To get a `DataFrame` and a `Series`, I'll read the world population data and select a column.

`DataFrame` and `Series` contain a variable called `shape` that indicates the number of rows and columns.

In [2]:
filename = 'data/World_population_estimates.html'
tables = read_html(filename, header=0, index_col=0, decimal='M')
table2 = tables[2]
table2.columns = ['census', 'prb', 'un', 'maddison', 
                  'hyde', 'tanton', 'biraben', 'mj', 
                  'thomlinson', 'durand', 'clark']
table2.shape

In [3]:
census = table2.census / 1e9
census.shape

In [4]:
un = table2.un / 1e9
un.shape

A `DataFrame` contains `index`, which labels the rows.  It is an `Int64Index`, which is similar to a NumPy array.

In [5]:
table2.index

And `columns`, which labels the columns.

In [6]:
table2.columns

And `values`, which is an array of values.

In [7]:
table2.values

A `Series` does not have `columns`, but it does have `name`.

In [8]:
census.name

It contains `values`, which is an array.

In [9]:
census.values

And it contains `index`:

In [10]:
census.index

If you ever wonder what kind of object a variable refers to, you can use the `type` function.  The result indicates what type the object is, and the module where that type is defined.

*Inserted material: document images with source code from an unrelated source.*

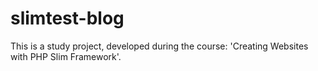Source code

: # slimtest-blog
This is a study project, developed during the course: 'Creating Websites with PHP Slim Framework'.
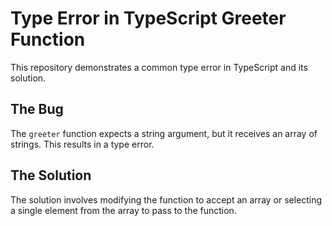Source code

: # Type Error in TypeScript Greeter Function

This repository demonstrates a common type error in TypeScript and its solution.

## The Bug

The `greeter` function expects a string argument, but it receives an array of strings. This results in a type error.

## The Solution

The solution involves modifying the function to accept an array or selecting a single element from the array to pass to the function.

`DataFrame`, `Int64Index`, `Index`, and `Series` are defined by Pandas.

`ndarray` is defined by NumPy.

In [11]:
type(table2)

In [12]:
type(table2.index)

In [13]:
type(table2.columns)

In [14]:
type(table2.values)

In [15]:
type(census)

In [16]:
type(census.index)

In [17]:
type(census.values)

## Optional exercise

The following exercise provides a chance to practice what you have learned so far, and maybe develop a different growth model.  If you feel comfortable with what we have done so far, you might want to give it a try.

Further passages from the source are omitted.